Así las cosas, Dios, que conocía la aflicción de Pablo Ermitaño, aprovechó la coyuntura y le dijo en sueños a san Antonio Abad, que en efecto existía otro anacoreta más sapiente y longevo que lo esperaba en su gruta. Entonces, este monje emprendió el camino y cuando ya estaba a punto de tirar la toalla –tras varias semanas de búsqueda inútil–, llegó a las estribaciones de una calcinante montaña; en ese momento una extraña zorra atravesó raudamente ante él, se perdió por entre unas rocas cercanas y como la raposa no volvió a salir, lo interpretó como una señal divina; por lo tanto decidió indagar y se encontró una gruta, se acercó a la entrada, preguntó si había alguien y por respuesta escuchó cuando la cerraban con una piedra, pero san Antonio Abad no se amilanó y llamó varias veces hasta que desde adentro fue removida la roca y emergió con la fragilidad de sus 113 años, la macilenta y temerosa figura de Pablo Ermitaño. Al instante, sin conocerse, se reconocieron y –cuenta su biógrafo, san Jerónimo– se llamaron por sus nombres, se abrazaron, oraron juntos, compartieron sus experiencias espirituales y la hogaza de pan que les trajo un diligente y manso cuervo.
Pablo Tebano (nacido en Tebaida, Egipto, en el año 228), pertenecía a una acaudalada familia de la que recibió una sólida educación humanística y cristiana. Al morir sus padres, cuando contaba 14 años, heredó una cuantiosa fortuna que compartía con su hermana mayor, esposa de un alto funcionario del imperio romano, que a la sazón dominaba a Egipto, hasta que su cuñado aguijoneado por la codicia aprovechó que –en el año 250–, el emperador Decio decretó una tenaz persecución contra los cristianos a los que condenaba a muerte y como autorizaba que los bienes de los acusados pasaran a manos de los delatores, el marido de su hermana lo denunció con el fin de apoderarse de su patrimonio; entonces Pablo, decidió alejarse de la ciudad para capear el vendaval anticristiano, que afortunadamente amainó con la muerte del cruel monarca; ello le permitió retornar y disfrutar de un poco de paz durante algún tiempo, pero esa pausa se vio alterada con el cambio de actitud de Valeriano –sucesor de Decio–, quien en principio respetó la libertad de cultos, pero en el año 257, reanudó la cacería de cristianos y Pablo, espoleado por la ambición de su cuñado, emprendió la huida hacia el desierto del que nunca más regresó porque en medio de esa desmesurada soledad entabló un entrañable diálogo permanente con Dios, su único interlocutor durante 90 años y en ese lapso –por orden divina–, lo alimentó un diligente y puntual cuervo que lo proveía diariamente de media hogaza de pan y tenía a su disposición un hilo de agua que saltaba de una roca en el interior de su gruta, del que tomaba un sorbo diario.

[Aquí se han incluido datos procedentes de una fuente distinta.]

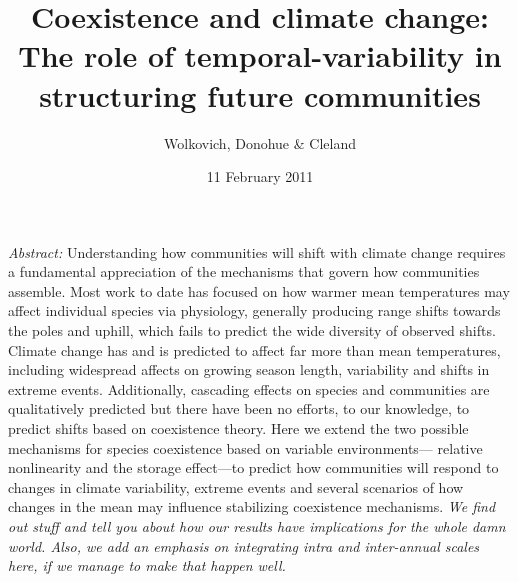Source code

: \documentclass[11pt,a4paper,oneside]{article}
\begin{document}
\renewcommand{\labelitemi}{$ $}
\title{Coexistence and climate change: \\The role of
    temporal-variability in structuring future communities}
    \author{Wolkovich, Donohue \& Cleland}
\date{11 February 2011}
\maketitle
\noindent \emph{Abstract:} Understanding how communities will shift
with climate change requires a fundamental appreciation of the
mechanisms that govern how communities assemble. Most work to date has
focused on how warmer mean temperatures may affect individual species
via physiology, generally producing range shifts towards the poles and
uphill, which fails to predict the wide diversity of observed shifts.
Climate change has and is predicted to affect far more than mean
temperatures, including widespread affects on growing season
length, variability and shifts in extreme events. Additionally,
cascading effects on species and communities are qualitatively
predicted but there have been no efforts, to our knowledge, to predict
shifts based on coexistence theory. Here we extend the two possible
mechanisms for species coexistence based on variable environments---
relative nonlinearity and the storage effect---to predict how
communities will respond to changes in climate variability, extreme
events and several scenarios of how changes in the mean may influence
stabilizing coexistence mechanisms. \emph{We find out stuff and tell you
about how our results have implications for the whole damn
world. Also, we add an emphasis on integrating intra and inter-annual
scales here, if we manage to make that happen well.}
\end{document}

Esa magra dieta la complementaba con oración constante y recias mortificaciones corporales que nunca afectaron su salud y aunque Pablo Ermitaño ya era centenario cuando llegó a su cueva, san Antonio Abad (que ya contaba 90 años), tuvo lucidez y arrestos para legarle sus conocimientos espirituales; tras varios días de provechoso intercambio místico, Pablo Ermitaño le comunicó que moriría pronto y le pidió que su cadáver fuera envuelto en el manto de san Atanasio. Entonces san Antonio Abad salió apuradamente a cumplir con el encargo y al regresar con la túnica (que le había regalado el obispo de Alejandría, su posterior biógrafo), encontró muerto a Pablo Ermitaño, al que enterró –según el relato de san Jerónimo– a principios del año 341, con la ayuda de dos leones mansos que cavaron la fosa con sus garras. Por eso hoy, 15 de enero, día de su festividad, pidámosle a san Pablo Ermitaño, que nos enseñe a escuchar a Dios en nuestro desierto espiritual.